Что было дальше: «Крупный план» сыграл главную роль в открытии на Западе иранского кинематографа, который и затем необыкновенно остроумно стирал границы между документальным и художественным кино, особенно в работах Джафара Панахи («Багровое золото», «Такси») и Мохсена Махмальбафа («Миг невинности», «Салям, синема», «Кандагар»).
«ЖКВД» Мабрука Эль Мекри (2008)
Когда профессиональный актёр играет себя – играет ли ещё одну роль, или нет? Естественно, кино должно было прийти к подобным играм, стоит только вспомнить головоломный «Быть Джоном Малковичем» (Being John Malkovich, 1999), где голова бедного актёра стала настоящим проходным двором, или «Холодные души» (Cold Souls, 2009) Софи Бартез, где у Пола Джиаматти, страдающего от излишней чувствительности, изымают душу.
«ЖКВД» выглядит не самым выгодным претендентом на включение в этот список, но у него есть одно любопытное обстоятельство. Это сознательная деконструкция не столько личности актёра, сколько его экранного образа, в отличие от образов других актёров застывшего в каноническом шпагате экшн-звезды Жана-Клода Ван Дамма. И проводит эту деконструкцию сам актёр.
Роль в «ЖКВД» разительно отличается от всего, что Ван Дамм делал раньше. Но по ней нельзя сказать, то ли в экранное пространство вытащен сам Ван Дамм, то ли весь его нерастраченный актёрский потенциал героическим нахрапом взял эту роль, в которой актеру пришлось говорить о себе, как пошутил американский критик Роджер Эберт, гораздо хуже, чем мечтал сказать о нём любой критик.
При вроде бы реалистичном подходе, «ЖКВД» показательно превращает уже саму личность Ван Дамма в ещё один образ.
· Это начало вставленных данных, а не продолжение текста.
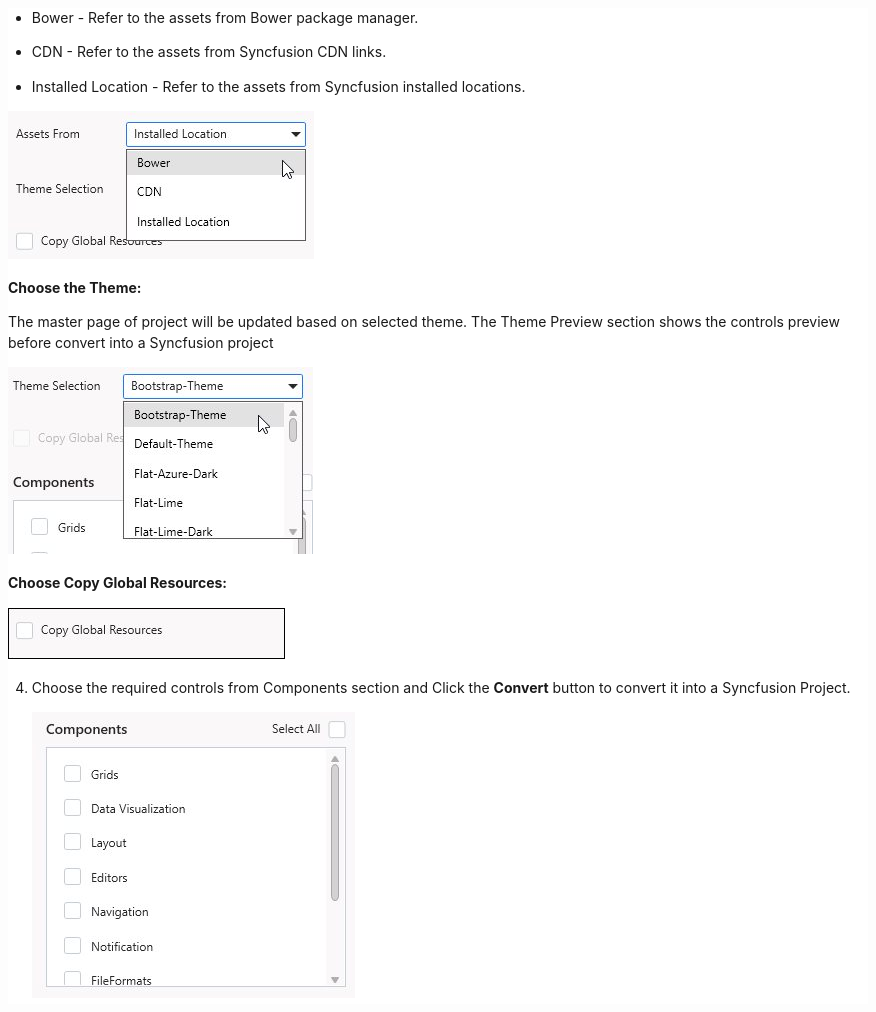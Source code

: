    * Bower - Refer to the assets from Bower package manager. 

   * CDN - Refer to the assets from Syncfusion CDN links.

   * Installed Location - Refer to the assets from Syncfusion installed locations.     
   
   ![Choose the required assets for Syncfusion Essential JS 1 ASP.NET Core project](getting-started_images/Project-Conversion_img3.jpeg)
   
   **Choose the Theme:**
   
   The master page of project will be updated based on selected theme. The Theme Preview section shows the controls preview before convert into a Syncfusion project
   
   ![Choose the theme to apply on the master page of the ASP.NET Core project](getting-started_images/Project-Conversion_img4.jpeg)

   **Choose Copy Global Resources:** 
    


   ![Choose Copy Global Resources to ship the localization culture files for ASP.NET Core project](getting-started_images/Project-Conversion_img14.jpeg)   

4. Choose the required controls from Components section and Click the **Convert** button to convert it into a Syncfusion Project.

   ![Select the required components from the Components selection in the Syncfusion ASP.NET Core Project Conversion Wizard](getting-started_images/ProjectConversion_img5.jpeg)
Если вышеупомянутые фильмы чаще показывали способности кино даже в игровой форме отображать саму реальность, то «ЖКВД» любую реальность немедленно превращает в ещё одну иллюзию кино, в набор аудиовизуальных образов, из которых сама реальность постоянно ускользает.
Что было дальше: В свои 56 Жан-Клод Ван Дамм продолжает сидеть в шпагате везде, где ему за это заплатят.
P.S.
«Уровень чёрного» Валентина Васяновича (2017)
«Уровень чёрного» тоже можно назвать гибридным кино. Этот фильм как слои перламутра нарастает вокруг своего героя, которого сыграл киевский фотограф Константин Мохнач, расширяя и драматизируя его личное, повседневное и рабочее пространство.
Эту безмолвную (в фильме, напомним, нет различимой речи) экзистенциальную драму хочется назвать экранизацией второго закона термодинамики, который гласит, что со временем, неумолимо направленным только в одну сторону, энтропия только увеличивается. Герой вязнет в прошлом, которое символизирует его подвал, забитый хламом, воспоминаниями и старыми фото счастливой молодости, и отчаянно сопротивляется приходу будущего. Счётчик же настоящего постоянно отщёлкивает людей и события, оставляя всё меньше пространства для него. А слышимое пение птиц, иногда в абсурдных ситуациях, напоминает о том, что птицы с лёгкой руки новозаветной символики – счастливы и беззаботны. А вот человеку приходится туго в борьбе, которую он точно рано или поздно проиграет.
Это один из тех фильмов, где герой дарит себя фильму. «Уровень чёрного» не даёт крупных планов лиц и не выжимает из Мохнача каких-то необыкновенных эмоций. Он важен для фильма в своей целости. Это кино сложно назвать жемчужиной украинского кино, но эта попытка проникновения по ту сторону реальности и вымысла может гордиться своей маленькой, но честно выстраданной истиной и не должна потеряться среди остальных.